Segment Start: PROVIDED DATA

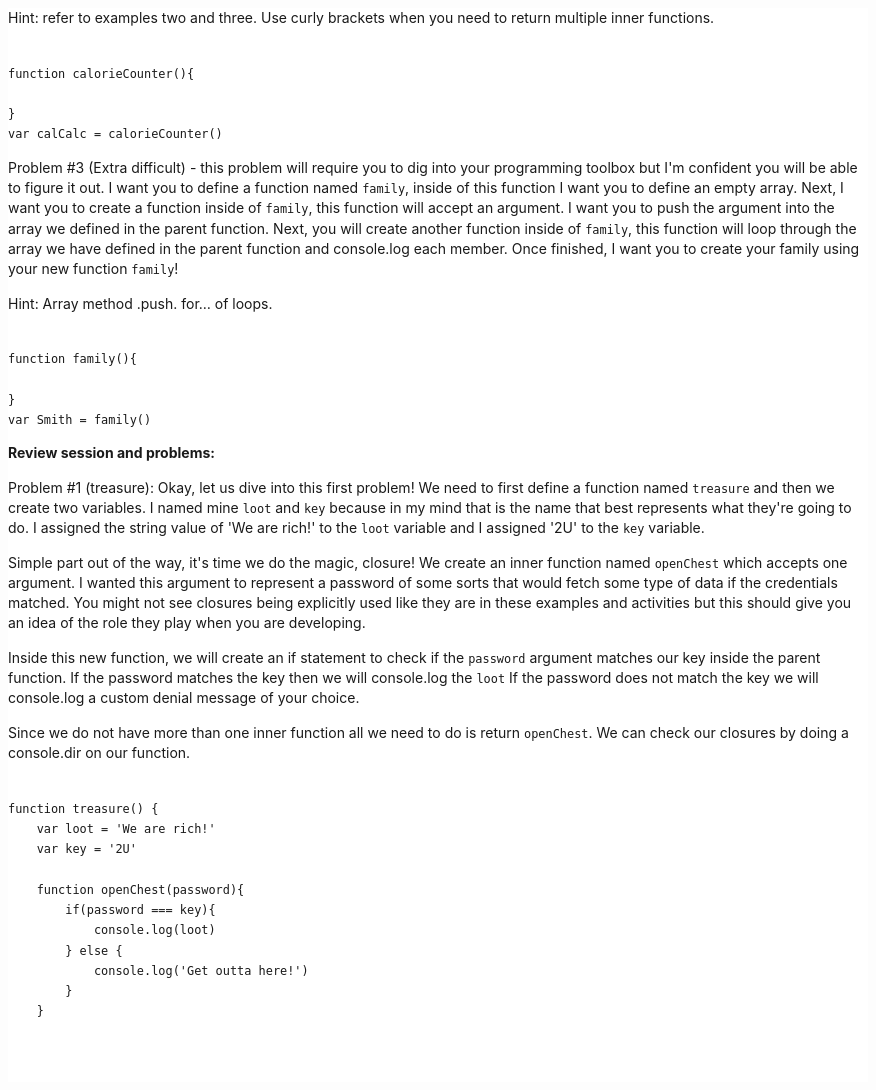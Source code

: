 Hint: refer to examples two and three. Use curly brackets when you need to return multiple inner functions.

<pre><code>
function calorieCounter(){
    
}
var calCalc = calorieCounter()
</code></pre>

Problem #3 (Extra difficult) - this problem will require you to dig into your programming toolbox but I&#39;m confident you will be able to figure it out. I want you to define a function named <code>family</code>, inside of this function I want you to define an empty array. Next, I want you to create a function inside of <code>family</code>, this function will accept an argument. I want you to push the argument into the array we defined in the parent function. Next, you will create another function inside of <code>family</code>, this function will loop through the array we have defined in the parent function and console.log each member. Once finished, I want you to create your family using your new function <code>family</code>!

Hint: Array method .push. for… of loops.
<pre><code>
function family(){
    
}
var Smith = family()
</code></pre>

**Review session and problems:**

Problem #1 (treasure): Okay, let us dive into this first problem! We need to first define a function named <code>treasure</code> and then we create two variables. I named mine <code>loot</code> and <code>key</code> because in my mind that is the name that best represents what they&#39;re going to do. I assigned the string value of &#39;We are rich!&#39; to the <code>loot</code> variable and I assigned &#39;2U&#39; to the <code>key</code> variable.

Simple part out of the way, it&#39;s time we do the magic, closure! We create an inner function named <code>openChest</code> which accepts one argument. I wanted this argument to represent a password of some sorts that would fetch some type of data if the credentials matched. You might not see closures being explicitly used like they are in these examples and activities but this should give you an idea of the role they play when you are developing.

Inside this new function, we will create an if statement to check if the <code>password</code> argument matches our key inside the parent function. If the password matches the key then we will console.log the <code>loot</code> If the password does not match the key we will console.log a custom denial message of your choice.

Since we do not have more than one inner function all we need to do is return <code>openChest</code>. We can check our closures by doing a console.dir on our function.

<pre><code>
function treasure() {
    var loot = 'We are rich!'
    var key = '2U'

    function openChest(password){
        if(password === key){
            console.log(loot)
        } else {
            console.log('Get outta here!')
        }
    }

Segment End: PROVIDED DATA

== WHAT IS BEING ASKED ==
Respond with a single number: the count of lines in the entries above that contain the string "return".

== ANSWER SECTION ==
2